Увидев эту удручающую картину, он моментально сообразил, что произошло накануне. Также определил день недели. Было воскресенье.
В ноющей от боли голове мужчины прокручивался вчерашний вечер, отчего ему стало еще муторнее. Состояние его души отражалось на его одутловатой и испитой физиономии. Мужчина, почесав свою волосатую грудь, взял бутылку со столика, опорожнил в пиалу остатки огненной влаги и заправски опрокинул это в свое страдающее нутро. Поморщившись, он быстрым движением схватил дольку конской колбасы, занюхал ею и резко выдохнул. Мужчина впервые в своей жизни опохмелился.

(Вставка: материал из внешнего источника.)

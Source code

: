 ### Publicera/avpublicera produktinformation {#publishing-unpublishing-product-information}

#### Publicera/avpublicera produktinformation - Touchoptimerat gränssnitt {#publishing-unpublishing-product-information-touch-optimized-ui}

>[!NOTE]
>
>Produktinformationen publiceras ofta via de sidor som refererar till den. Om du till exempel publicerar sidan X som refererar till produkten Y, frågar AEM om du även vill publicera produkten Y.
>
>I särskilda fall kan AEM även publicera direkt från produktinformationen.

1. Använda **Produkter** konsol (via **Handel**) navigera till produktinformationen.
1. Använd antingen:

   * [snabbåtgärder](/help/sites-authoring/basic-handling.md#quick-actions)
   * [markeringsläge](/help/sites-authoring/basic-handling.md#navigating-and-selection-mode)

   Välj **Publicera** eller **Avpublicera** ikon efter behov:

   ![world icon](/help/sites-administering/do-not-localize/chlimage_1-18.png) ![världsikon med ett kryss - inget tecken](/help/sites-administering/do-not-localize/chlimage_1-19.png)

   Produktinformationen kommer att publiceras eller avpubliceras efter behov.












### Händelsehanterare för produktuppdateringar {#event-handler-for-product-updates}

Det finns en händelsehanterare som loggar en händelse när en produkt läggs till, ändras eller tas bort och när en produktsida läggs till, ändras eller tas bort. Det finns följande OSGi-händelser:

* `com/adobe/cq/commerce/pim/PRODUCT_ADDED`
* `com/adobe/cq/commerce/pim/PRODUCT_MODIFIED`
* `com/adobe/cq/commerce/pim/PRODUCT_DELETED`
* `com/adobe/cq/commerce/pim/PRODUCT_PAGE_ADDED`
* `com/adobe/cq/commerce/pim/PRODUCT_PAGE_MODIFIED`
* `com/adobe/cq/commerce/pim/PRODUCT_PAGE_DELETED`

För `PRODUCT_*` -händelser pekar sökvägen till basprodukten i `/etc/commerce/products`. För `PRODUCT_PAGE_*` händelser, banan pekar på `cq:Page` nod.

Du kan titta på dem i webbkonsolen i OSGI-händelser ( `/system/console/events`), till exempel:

Да, мы всегда что-то делаем впервые: впервые делаем первый глоток воздуха, вылезая из чрева матери; впервые всасываемся в грудь матери, чтобы высосать из нее живительную влагу; впервые произносим слово «мама»; впервые делаем первый шаг в своей жизни; впервые идем в школу; впервые влюбляемся, женимся, радуемся своему первенцу… Все когда-то делаем впервые: и созидающее и саморазрушающее. Так и он, этот мужчина, впервые оставшийся один в своем огромном доме, одинокий и несчастный, впервые опохмелился, заполняя кайфом свой так называемый экзистенциальный вакуум.
До него только сейчас дошло, что в этом мире он остался одинок: ни жены, ни детей, ни друзей… И все же, единственное, что у него еще осталось в этой жизни, так это его бизнес, где он распоряжается душами людей: хочет карает, захочет помилует…
Может, он и раньше был одинок дот этого события, правда, этого еще не осознавая?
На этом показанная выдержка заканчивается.